Questions with answers

  1. How can I train my own NER model?

    The documentation for training your own classifier is certainly somewhere between bad and non-existent. But nevertheless, you should look through the Javadoc for at least the classes CRFClassifier and NERFeatureFactory.

    Basically, the training data should be in tab-separated columns, and you define the meaning of those columns via a map. You define the data file, the map, and what features to generate via a properties file. There is considerable documentation of what features different properties generate in the Javadoc of NERFeatureFactory, though ultimately you have to go to the source code to answer some questions....

    Here's a sample NER properties file:

    trainFile = training-data.col
    serializeTo = ner-model.ser.gz
    map = word=0,answer=1
    
    useClassFeature=true
    useWord=true
    useNGrams=true
    noMidNGrams=true
    maxNGramLeng=6
    usePrev=true
    useNext=true
    useSequences=true
    usePrevSequences=true
    maxLeft=1
    useTypeSeqs=true
    useTypeSeqs2=true
    useTypeySequences=true
    wordShape=chris2useLC
    useDisjunctive=true
    
  2. That wasn't enough information. Can you really tell me how can I train my own NER model?

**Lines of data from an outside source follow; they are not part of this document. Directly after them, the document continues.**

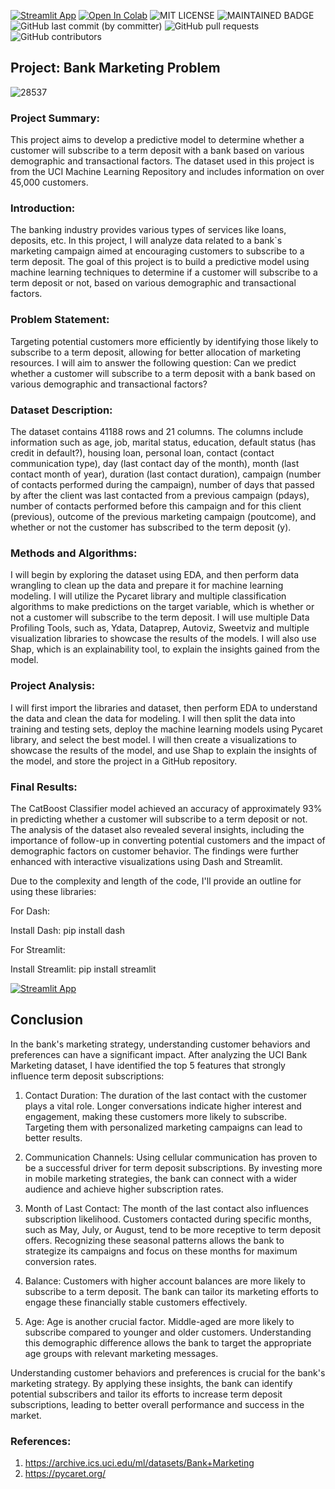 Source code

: [![Streamlit App](https://static.streamlit.io/badges/streamlit_badge_black_white.svg)](https://share.streamlit.io//app.py)
[![Open In Colab](https://colab.research.google.com/assets/colab-badge.svg)](https://colab.research.google.com/drive/1HH86l2-F3ahl_hWr7X2Kw8TFsoHWZRGa#scrollTo=Ng3rJxpCHiTJ)
![MIT LICENSE](https://badgen.net//badge/license/MIT/green) ![MAINTAINED BADGE](https://img.shields.io/badge/Maintained%3F-yes-green.svg) 
![GitHub last commit (by committer)](https://img.shields.io/github/last-commit/ArmandoSaboia/banking_marketing)
![GitHub pull requests](https://img.shields.io/github/issues-pr/ArmandoSaboia/banking_marketing)
![GitHub contributors](https://img.shields.io/github/contributors/ArmandoSaboia/banking_marketing)




## Project: Bank Marketing Problem

![28537](https://github.com/ArmandoSaboia/banking_marketing/assets/62614989/63df87f6-2904-4956-a148-3ee25dbf83f2)


### Project Summary:

This project aims to develop a predictive model to determine whether a customer will subscribe to a term deposit with a bank based on various demographic and transactional factors. The dataset used in this project is from the UCI Machine Learning Repository and includes information on over 45,000 customers.

### Introduction:

The banking industry provides various types of services like loans, deposits, etc. In this project, I will analyze data related to a bank`s marketing campaign aimed at encouraging customers to subscribe to a term deposit. The goal of this project is to build a predictive model using machine learning techniques to determine if a customer will subscribe to a term deposit or not, based on various demographic and transactional factors.

### Problem Statement:

Targeting potential customers more efficiently by identifying those likely to subscribe to a term deposit, allowing for better allocation of marketing resources. I will aim to answer the following question: Can we predict whether a customer will subscribe to a term deposit with a bank based on various demographic and transactional factors? 

### Dataset Description:

The dataset contains 41188 rows and 21 columns. The columns include information such as age, job, marital status, education, default status (has credit in default?), housing loan, personal loan, contact (contact communication type), day (last contact day of the month), month (last contact month of year), duration (last contact duration), campaign (number of contacts performed during the campaign), number of days that passed by after the client was last contacted from a previous campaign (pdays), number of contacts performed before this campaign and for this client (previous), outcome of the previous marketing campaign (poutcome), and whether or not the customer has subscribed to the term deposit (y).

### Methods and Algorithms:

I will begin by exploring the dataset using EDA, and then perform data wrangling to clean up the data and prepare it for machine learning modeling. I will utilize the Pycaret library and multiple classification algorithms to make predictions on the target variable, which is whether or not a customer will subscribe to the term deposit. I will use multiple Data Profiling Tools, such as, Ydata, Dataprep, Autoviz, Sweetviz and multiple visualization libraries to showcase the results of the models. I will also use Shap, which is an explainability tool, to explain the insights gained from the model. 

### Project Analysis:

I will first import the libraries and dataset, then perform EDA to understand the data and clean the data for modeling. I will then split the data into training and testing sets, deploy the machine learning models using Pycaret library, and select the best model. I will then create a visualizations to showcase the results of the model, and use Shap to explain the insights of the model, and store the project in a GitHub repository. 

### Final Results:

The CatBoost Classifier model achieved an accuracy of approximately 93% in predicting whether a customer will subscribe to a term deposit or not. 
The analysis of the dataset also revealed several insights, including the importance of follow-up in converting potential customers and the impact of demographic factors on customer behavior. The findings were further enhanced with interactive visualizations using Dash and Streamlit.

Due to the complexity and length of the code, I'll provide an outline for using these libraries:

For Dash:

Install Dash: pip install dash

For Streamlit:

Install Streamlit: pip install streamlit

[![Streamlit App](https://static.streamlit.io/badges/streamlit_badge_black_white.svg)](https://share.streamlit.io//app.py)

## Conclusion

In the bank's marketing strategy, understanding customer behaviors and preferences can have a significant impact. After analyzing the UCI Bank Marketing dataset, I have identified the top 5 features that strongly influence term deposit subscriptions:

1. Contact Duration: The duration of the last contact with the customer plays a vital role. Longer conversations indicate higher interest and engagement, making these customers more likely to subscribe. Targeting them with personalized marketing campaigns can lead to better results.

2. Communication Channels: Using cellular communication has proven to be a successful driver for term deposit subscriptions. By investing more in mobile marketing strategies, the bank can connect with a wider audience and achieve higher subscription rates.

3. Month of Last Contact: The month of the last contact also influences subscription likelihood. Customers contacted during specific months, such as May, July, or August, tend to be more receptive to term deposit offers. Recognizing these seasonal patterns allows the bank to strategize its campaigns and focus on these months for maximum conversion rates.

4. Balance: Customers with higher account balances are more likely to subscribe to a term deposit. The bank can tailor its marketing efforts to engage these financially stable customers effectively.

5. Age: Age is another crucial factor. Middle-aged are more likely to subscribe compared to younger and older customers. Understanding this demographic difference allows the bank to target the appropriate age groups with relevant marketing messages.

Understanding customer behaviors and preferences is crucial for the bank's marketing strategy. By applying these insights, the bank can identify potential subscribers and tailor its efforts to increase term deposit subscriptions, leading to better overall performance and success in the market.


### References:

1. https://archive.ics.uci.edu/ml/datasets/Bank+Marketing
2. https://pycaret.org/
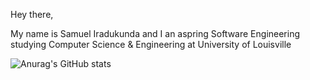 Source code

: Hey there, 

My name is Samuel Iradukunda and I an aspring Software Engineering studying Computer Science & Engineering at University of Louisville

![Anurag's GitHub stats](https://github-readme-stats.vercel.app/api?username=iradukundas&show_icons=true&theme=highcontrast)
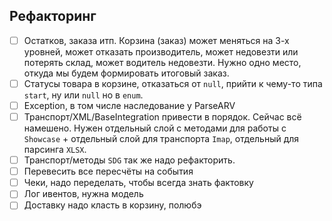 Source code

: ## Рефакторинг

- [ ] Остатков, заказа итп. Корзина (заказ) может меняться на 3-х уровней, может отказать производитель, может
  недовезти или потерять склад, может водитель недовезти. Нужно одно место, откуда мы будем формировать итоговый заказ.
- [ ] Статусы товара в корзине, отказаться от `null`, прийти к чему-то типа `start`, ну или `null` но
  в `enum`.
- [ ] Exception, в том числе наследование у ParseARV
- [ ] Транспорт/XML/BaseIntegration привести в порядок. Сейчас всё намешено. Нужен отдельный слой с методами для работы
  с `Showcase` + отдельный слой для транспорта `Imap`, отдельный для парсинга `XLSX`.
- [ ] Транспорт/методы `SDG` так же надо рефакторить.
- [ ] Перевесить все пересчёты на события
- [ ] Чеки, надо переделать, чтобы всегда знать фактовку
- [ ] Лог ивентов, нужна модель
- [ ] Доставку надо класть в корзину, полюбэ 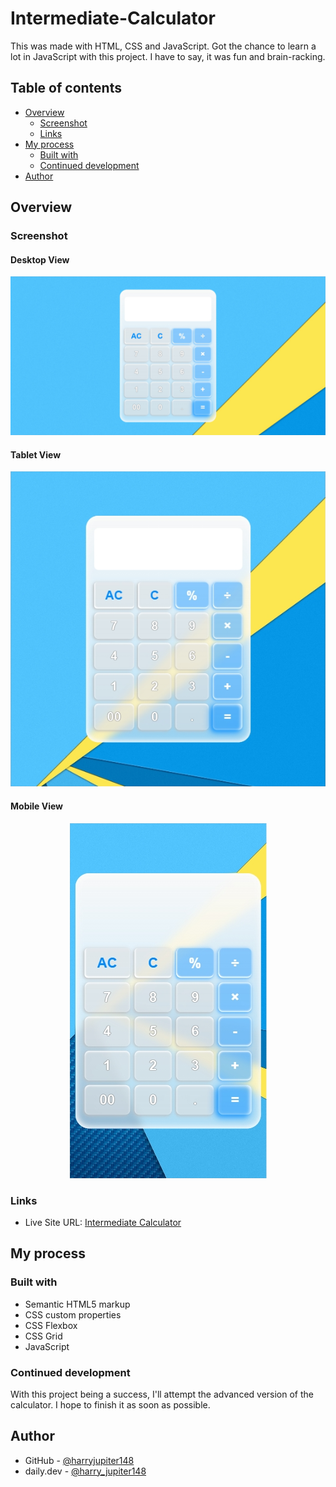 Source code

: # Intermediate-Calculator
This was made with HTML, CSS and JavaScript. Got the chance to learn a lot in JavaScript with this project. I have to say, it was fun and brain-racking.

## Table of contents

- [Overview](#overview)
  - [Screenshot](#screenshot)
  - [Links](#links)
- [My process](#my-process)
  - [Built with](#built-with)
  - [Continued development](#continued-development)
- [Author](#author)

## Overview

### Screenshot

#### Desktop View
<p align="center">
<img src="Images/calc.png" />
</p>

#### Tablet View
<p align="center">
<img src="Images/tab-calc.png" />
</p>

#### Mobile View
<p align="center">
<img src="Images/mobile-calc.png" />
</p>

### Links

- Live Site URL: [Intermediate Calculator](https://harryjupiter148.github.io/Intermediate-Calculator/)

## My process

### Built with

- Semantic HTML5 markup
- CSS custom properties
- CSS Flexbox
- CSS Grid
- JavaScript

### Continued development

With this project being a success, I'll attempt the advanced version of the calculator. I hope to finish it as soon as possible.

## Author

- GitHub - [@harryjupiter148](https://github.com/harryjupiter148/Intermediate-Calculator)
- daily.dev - [@harry_jupiter148](https://app.daily.dev/harry_jupiter148)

    Oh, okay. Here's an example. Suppose we want to build a NER system for Jane Austen novels. We might train it on chapter 1 of Emma. Download that file. You can convert it to one token per line with our tokenizer with the following command:

    java -cp stanford-ner.jar edu.stanford.nlp.process.PTBTokenizer jane-austen-emma-ch1.txt > jane-austen-emma-ch1.tok

    We then need to make training data where we label the entities. There are various annotation tools available, or you could do this by hand in a text editor. One way is to default to making everything an other (for which the default label is "O" in our software) and then to hand-label the real entities in a text editor. The first step can be done with Perl using this command:

    perl -ne 'chomp; print "$_\tO\n"' jane-austen-emma-ch1.tok

    and if you don't want to do the second, you can skip to downloading our input file. We have marked only one entity type, PERS for person name, but you could easily add a second entity type such as LOC for location, to this data.

    You will then also want some test data to see how well the system is doing. You can download the text of chapter 2 of Emma and the gold standard annotated version of chapter 2.

    Stanford NER CRF allows all properties to be specified on the command line, but it is easier to use a properties file. Here is a simple properties file (pretty much like the one above!), but explanations for each line are in comments, specified by "#":

    #location of the training file
    trainFile = jane-austen-emma-ch1.tsv
    #location where you would like to save (serialize to) your
    #classifier; adding .gz at the end automatically gzips the file,
    #making it faster and smaller
    serializeTo = ner-model.ser.gz
    
    #structure of your training file; this tells the classifier
    #that the word is in column 0 and the correct answer is in
    #column 1
    map = word=0,answer=1
    
    #these are the features we'd like to train with
    #some are discussed below, the rest can be
    #understood by looking at NERFeatureFactory
    useClassFeature=true
    useWord=true
    useNGrams=true
    #no ngrams will be included that do not contain either the
    #beginning or end of the word
    noMidNGrams=true
    useDisjunctive=true
    maxNGramLeng=6
    usePrev=true
    useNext=true
    useSequences=true
    usePrevSequences=true
    maxLeft=1
    #the next 4 deal with word shape features
    useTypeSeqs=true
    useTypeSeqs2=true
    useTypeySequences=true
    wordShape=chris2useLC
    

    Once you make such a properties file, you can train a classifier with the command:

    java -mx1000m -cp stanford-ner.jar edu.stanford.nlp.ie.crf.CRFClassifier -prop propertiesFile.txt

    (where propertiesFile.txt should be the location of the properties file you just created)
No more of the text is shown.